What do you feel needs to be done to grow classical music’s audiences?

Classical music has laid a solid foundation for all music and we shouldn’t stop our efforts in growing its audiences and listeners.

The first step is to introduce classical music and composers in schools through general music programmes, performing ensembles and providing more classical concerts and workshops, educational programmes for all ages. I want to celebrate and thank the Uniondale School District (the district where I work) for being a strong supporter and an advocate for the arts. At this district, I have had the opportunity to incorporate classical music with the infusion of technology through song writing, garage band and iMovie projects. I have helped students learn not only about the development of music but the numerous effects that it has on them such as creativity, expression, and well-being. We have to educate the newer generation in the arts in order for them to have all the tools to explore different music careers.

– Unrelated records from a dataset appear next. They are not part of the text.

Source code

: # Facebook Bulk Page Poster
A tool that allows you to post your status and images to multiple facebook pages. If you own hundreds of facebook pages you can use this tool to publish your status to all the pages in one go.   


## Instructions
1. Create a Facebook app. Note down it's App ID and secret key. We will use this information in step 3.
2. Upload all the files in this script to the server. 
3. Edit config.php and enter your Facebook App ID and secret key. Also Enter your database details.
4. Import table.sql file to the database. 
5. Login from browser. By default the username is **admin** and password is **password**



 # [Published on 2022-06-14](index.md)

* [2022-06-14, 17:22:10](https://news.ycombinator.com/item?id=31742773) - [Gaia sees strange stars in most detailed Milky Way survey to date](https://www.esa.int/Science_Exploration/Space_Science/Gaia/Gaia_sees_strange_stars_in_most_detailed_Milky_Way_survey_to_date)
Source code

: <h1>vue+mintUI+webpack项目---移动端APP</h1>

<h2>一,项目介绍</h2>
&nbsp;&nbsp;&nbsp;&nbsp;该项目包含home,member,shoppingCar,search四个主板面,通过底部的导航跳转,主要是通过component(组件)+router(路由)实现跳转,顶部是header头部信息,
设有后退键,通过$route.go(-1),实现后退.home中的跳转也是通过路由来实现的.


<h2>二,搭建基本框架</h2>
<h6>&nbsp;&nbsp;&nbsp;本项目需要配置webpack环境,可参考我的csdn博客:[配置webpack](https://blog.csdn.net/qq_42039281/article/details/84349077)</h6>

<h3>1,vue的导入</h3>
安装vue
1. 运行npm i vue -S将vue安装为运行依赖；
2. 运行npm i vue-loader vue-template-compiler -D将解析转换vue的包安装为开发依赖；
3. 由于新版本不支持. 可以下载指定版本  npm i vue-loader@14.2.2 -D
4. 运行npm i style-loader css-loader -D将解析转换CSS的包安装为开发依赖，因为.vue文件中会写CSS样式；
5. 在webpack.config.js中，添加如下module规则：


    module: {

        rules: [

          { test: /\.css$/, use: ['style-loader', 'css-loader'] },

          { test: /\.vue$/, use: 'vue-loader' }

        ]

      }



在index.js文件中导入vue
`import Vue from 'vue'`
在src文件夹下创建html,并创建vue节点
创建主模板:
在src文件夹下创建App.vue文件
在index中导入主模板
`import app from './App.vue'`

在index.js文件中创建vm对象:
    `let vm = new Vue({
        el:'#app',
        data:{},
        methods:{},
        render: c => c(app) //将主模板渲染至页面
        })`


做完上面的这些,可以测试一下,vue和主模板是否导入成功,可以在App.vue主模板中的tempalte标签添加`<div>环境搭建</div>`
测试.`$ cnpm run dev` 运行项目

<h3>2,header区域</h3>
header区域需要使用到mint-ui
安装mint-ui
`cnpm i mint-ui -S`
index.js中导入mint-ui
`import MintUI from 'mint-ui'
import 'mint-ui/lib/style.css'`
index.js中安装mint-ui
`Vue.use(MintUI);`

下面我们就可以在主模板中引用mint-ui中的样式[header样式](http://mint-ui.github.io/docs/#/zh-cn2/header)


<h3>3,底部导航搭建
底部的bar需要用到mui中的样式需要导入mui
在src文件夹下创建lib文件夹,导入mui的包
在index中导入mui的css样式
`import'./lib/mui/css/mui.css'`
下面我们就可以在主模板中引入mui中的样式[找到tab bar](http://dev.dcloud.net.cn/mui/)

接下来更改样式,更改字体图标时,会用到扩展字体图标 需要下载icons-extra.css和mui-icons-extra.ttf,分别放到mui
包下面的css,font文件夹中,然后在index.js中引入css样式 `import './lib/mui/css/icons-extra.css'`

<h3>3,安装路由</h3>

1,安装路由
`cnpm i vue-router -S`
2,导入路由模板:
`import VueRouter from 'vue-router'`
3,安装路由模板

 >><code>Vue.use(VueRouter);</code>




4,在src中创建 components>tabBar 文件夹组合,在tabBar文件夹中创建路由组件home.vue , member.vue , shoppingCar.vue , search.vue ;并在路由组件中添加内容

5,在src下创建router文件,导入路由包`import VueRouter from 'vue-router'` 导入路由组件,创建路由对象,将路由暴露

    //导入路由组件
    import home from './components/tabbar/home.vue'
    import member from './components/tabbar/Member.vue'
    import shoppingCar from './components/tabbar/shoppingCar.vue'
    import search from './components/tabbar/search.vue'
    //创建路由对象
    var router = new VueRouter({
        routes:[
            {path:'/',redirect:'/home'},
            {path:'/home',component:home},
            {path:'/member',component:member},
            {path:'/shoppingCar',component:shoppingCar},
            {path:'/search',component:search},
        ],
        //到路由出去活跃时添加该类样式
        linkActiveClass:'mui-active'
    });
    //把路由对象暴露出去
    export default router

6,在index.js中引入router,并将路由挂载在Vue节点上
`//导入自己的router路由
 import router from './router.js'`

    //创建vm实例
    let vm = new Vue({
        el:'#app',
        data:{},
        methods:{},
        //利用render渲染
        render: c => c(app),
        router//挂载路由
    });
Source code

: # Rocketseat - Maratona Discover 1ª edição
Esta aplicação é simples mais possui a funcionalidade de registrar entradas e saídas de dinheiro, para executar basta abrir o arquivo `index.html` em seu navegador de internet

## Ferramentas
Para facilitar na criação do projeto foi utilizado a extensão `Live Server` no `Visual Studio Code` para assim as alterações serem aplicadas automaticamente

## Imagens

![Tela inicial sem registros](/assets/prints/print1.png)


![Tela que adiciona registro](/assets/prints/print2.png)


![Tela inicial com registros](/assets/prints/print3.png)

Music is an international language that crosses barriers and should be accessible to everyone.

What is your most memorable concert experience?

My most memorable concert experience was when I played Chopin’s 3rd Piano Sonata as a Master’s student at the Boston Conservatory. Initially, I felt the piece was too challenging for me to perform and so being able to perform the piece as part of my graduate recital programme was a reminder that I can accomplish things even when I don’t feel or think that I can.

As a musician, what is your definition of success?

I am thankful to the Lord for bestowing in me these musical talents.

*Be happy and stay happy.

Many thanks to my family (Amil and Ammie), Professor Dr. Diana Mittler-Battipaglia, my wonderful Uniondale School District, and my best friend Chloe.

What do you consider to be the most important ideas and concepts to impart to aspiring musicians?

You can do it. Don’t give up. Love what you do and put your best effort each day forward.

Where would you like to be in 10 years’ time?

I would like to continue teaching and performing.

Currently, I am working on Rachmaninov: “The Piano Concerto No.2 in C minor Op. 18”, which I hope to perform with any available orchestra. I am also recording selected repertoire and some of my improvisations with Mr. Joseph Patrych which I would like to see being finalized into a CD.

In 10 years’ time, I would like to be involved in more musical projects, expand my family and collaborate with different music organizations. Thank you for the opportunity in allowing me to share my musical thoughts and perspective to your audience.


Iris Elezi is brilliant pianist known for her variety of nuances and passionate performances. She is a graduate of the Boston Conservatory where she received M.M Cum Laude and the B.M Magna Cum Laude. She was a scholarship student and the winner of the piano honor’s competition. In addition, she holds a M.A.T. from CUNY.Prior of her attending the conservatory, she also studied at UMass/ Amherst where she was the winner of the Chancellor ‘s talent award. Ms. Iris Elezi is an Albanian American pianist and has attended the prestigious Lyceum “Jordan Misja “where she was awarded a diploma at the EPTA competition. Ms. Elezi is well rounded in both classical and jazz repertoire.